Пульс памяти | страница 70



Эта длинная тирада, почудилось мне, и остановила нового пассажира именно перед нашим купе. Он поздоровался, спросил, не входя, какая полка свободна, поставил на нее, опять же не входя, свой баул, кинул на него пиджак и отошел к соседнему с моим окну.

А из купе — опять (неспешно, с расстановкой: отец Валентин говорил теперь, видимо, о самом главном в своих убеждениях):

— Чем поклоняться реальному, земному, но всего лишь божку, не лучше ли отдать свои симпатии пусть выдуманному, но богу?..

Новый пассажир, казалось, ничего не слушал (мне подумалось, что он чем-то расстроен или взволнован), но время от времени поворачивал голову и с любопытством заглядывал в купе.

6

Мы улеглись только к полуночи. Я и новый пассажир обосновались на верхних полках, отец Валентин и учитель — на нижних. Они быстро уснули, и я видел, что лежали они оба лицом кверху, подложив под головы руки. Эта похожесть поз неожиданно сближала их, мешала верить, что они действительно и мыслят и строят свои взаимоотношения с окружающим по-разному.

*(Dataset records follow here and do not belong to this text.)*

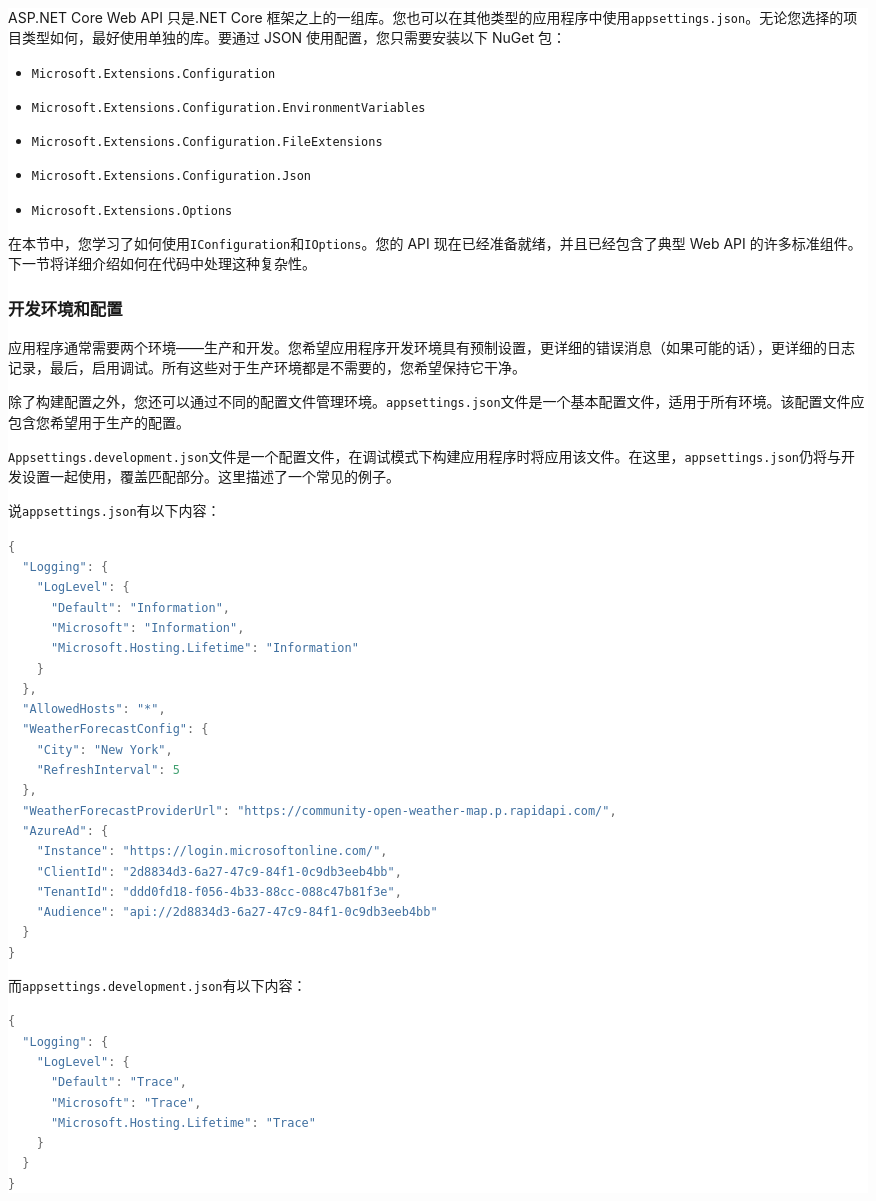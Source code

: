 ASP.NET Core Web API 只是.NET Core 框架之上的一组库。您也可以在其他类型的应用程序中使用`appsettings.json`。无论您选择的项目类型如何，最好使用单独的库。要通过 JSON 使用配置，您只需要安装以下 NuGet 包：

+   `Microsoft.Extensions.Configuration`

+   `Microsoft.Extensions.Configuration.EnvironmentVariables`

+   `Microsoft.Extensions.Configuration.FileExtensions`

+   `Microsoft.Extensions.Configuration.Json`

+   `Microsoft.Extensions.Options`

在本节中，您学习了如何使用`IConfiguration`和`IOptions`。您的 API 现在已经准备就绪，并且已经包含了典型 Web API 的许多标准组件。下一节将详细介绍如何在代码中处理这种复杂性。

### 开发环境和配置

应用程序通常需要两个环境——生产和开发。您希望应用程序开发环境具有预制设置，更详细的错误消息（如果可能的话），更详细的日志记录，最后，启用调试。所有这些对于生产环境都是不需要的，您希望保持它干净。

除了构建配置之外，您还可以通过不同的配置文件管理环境。`appsettings.json`文件是一个基本配置文件，适用于所有环境。该配置文件应包含您希望用于生产的配置。

`Appsettings.development.json`文件是一个配置文件，在调试模式下构建应用程序时将应用该文件。在这里，`appsettings.json`仍将与开发设置一起使用，覆盖匹配部分。这里描述了一个常见的例子。

说`appsettings.json`有以下内容：

```cpp
{
  "Logging": {
    "LogLevel": {
      "Default": "Information",
      "Microsoft": "Information",
      "Microsoft.Hosting.Lifetime": "Information"
    }
  },
  "AllowedHosts": "*",
  "WeatherForecastConfig": {
    "City": "New York",
    "RefreshInterval": 5
  },
  "WeatherForecastProviderUrl": "https://community-open-weather-map.p.rapidapi.com/",
  "AzureAd": {
    "Instance": "https://login.microsoftonline.com/",
    "ClientId": "2d8834d3-6a27-47c9-84f1-0c9db3eeb4bb",
    "TenantId": "ddd0fd18-f056-4b33-88cc-088c47b81f3e",
    "Audience": "api://2d8834d3-6a27-47c9-84f1-0c9db3eeb4bb"
  }
}
```

而`appsettings.development.json`有以下内容：

```cpp
{
  "Logging": {
    "LogLevel": {
      "Default": "Trace",
      "Microsoft": "Trace",
      "Microsoft.Hosting.Lifetime": "Trace"
    }
  }
}
```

Спал и новый мой попутчик.

А ко мне сон не шел, я все еще слышал, только уже мысленно, голоса споривших, и они меня странным образом раздваивали.

Признавая правоту учителя, я в то же время не мог не отзываться внутренне и на проповедно-складные речения отца Валентина. При всей отвлеченности своих рассуждений он легче и проще, чем другие, находил меня, вновь и вновь обволакивая воображение гибкой и мягко-пестрой ладностью слов.

Но теперь сквозь слова мне невольно мерещилось то одно, то другое из рассказанного учителем: я видел отца Валентина подростком; видел идущим по вьюжному полю в школу; видел юношей, уже заметившим девичью красоту; видел его кричащим в ночи над умирающим отцом…

Остальное стушевывалось, переплеталось одно с другим, все время выталкивая на поверхность затерявшийся в мыслях вопрос:

«Поджигал или не поджигал?.. Убивал или не убивал?..»

И во сне, помнится, я с необъяснимой отчетливостью увидел лесной охотничий домик, полузатянутый сверху ярко-красной колеблющейся ризой, которая все увеличивалась, опускалась, пока не закрыла домик совсем.

И опять откуда-то выплыло, только еще прямее, напористее:

«Убивал или не убивал?..»


Я проснулся уже далеко не ранним утром. Проснулся от ощущения пустоты. В купе никого не было. Поезд замедлял ход, приближаясь к какой-то станции. Наконец он остановился, я приподнялся посмотреть в окно, механически окинул взглядом вагонный столик и увидел затиснутую в мой полураскрытый портсигар записку. Обычный вдвое сложенный блокнотный листок с пилообразным краем отрыва.